Forget About It (2006/Allumination DVD)


Picture: C+     Sound: C+     Extras: C-     Film: D



Let me preface what's sure to be a scathing review of the mob/geezer comedy, Forget About It, by admitting I'm a sucker for movies about organized crime (serious or comical) as well as cantankerous Grumpy Old Men-style humor.  Forget About It also has a veteran cast of actors I like, which made me approach it with far more good will than I do most movies these days.  It stars the always-entertaining Burt Reynolds, who I've been rooting for to regain some of his former box-office glory for over 20 years now; Robert Loggia, whose gruff presence is a plus to any movie; World War II hero, D-Day survivor and Reynolds' most frequent co-star, Charles Durning, who's one of the all-time great character actors; and one of the sexiest women to ever grace the screen, Raquel Welch, who was 64 when Forget About It was filmed four years ago and still looks a lot better than most women half her age.


I have a feeling, though, the aforementioned actors had no idea what a group of self-involved, amateurish hacks they would be collaborating with when they signed on to appear in Forget About It, one of the most glaringly incompetent films I've seen in a while.  If you're wondering why my rating above is a D, it's because a D is the lowest I'm allowed to rate a DVD release on this website.  Otherwise, this embarrassment would surely get an F.


I don't know if Reynolds and Welch, who co-starred together decades ago in 100 Rifles (1969) and Fuzz (1972), will ever see the finished product that is Forget About It, or if they even care, but here's a strange case of a movie downplaying its stars and having them share separate screen time with a bunch of no-names who are clearly acting in another movie where even the footage clearly looks different from the footage shot with Reynolds and company.  It's as if someone used Reynolds and Welch's names to attract investors only to abandon the original idea in favor of making a quasi-home movie showcasing their personal friends intercut with only a portion of the footage shot with the name actors.  But whatever the case, Forget About It is an inept, choppy, painful-to-watch mess that looks like it was thrown together by rank amateurs.  So few films get made today featuring older actors in leading roles that it's a real shame such an opportunity fails so miserably.

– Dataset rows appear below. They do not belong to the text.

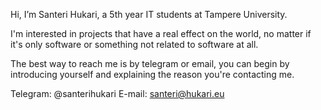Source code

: Hi, I’m Santeri Hukari, a 5th year IT students at Tampere University. 

I'm interested in projects that have a real effect on the world, no matter if it's only software or something not related to software at all.

The best way to reach me is by telegram or email, you can begin by introducing yourself and explaining the reason you're contacting me.

Telegram: @santerihukari
E-mail: santeri@hukari.eu
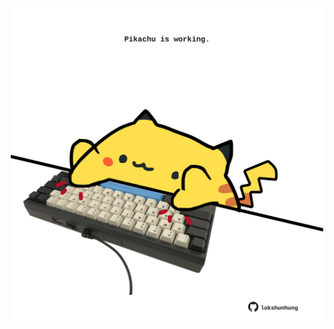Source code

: <!-- built at 10/04/2023, 23:00:53 UTC -->
<p align="center">
  <img width="500" height="500" src="./ReadmeImage.svg">
</p>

Reynolds, Loggia and Durning play three old buddies living in a trailer-park retirement community outside of Phoenix, Arizona.  From what little is shown, the highlight of their uneventful days is competing against one another to see who can hit golf balls the farthest out into the desert.  Reynolds' character is raising his rebellious teen-age niece for some reason, but we're never specifically told why.  Like everything else in the movie, it's a plot point given little or no thought.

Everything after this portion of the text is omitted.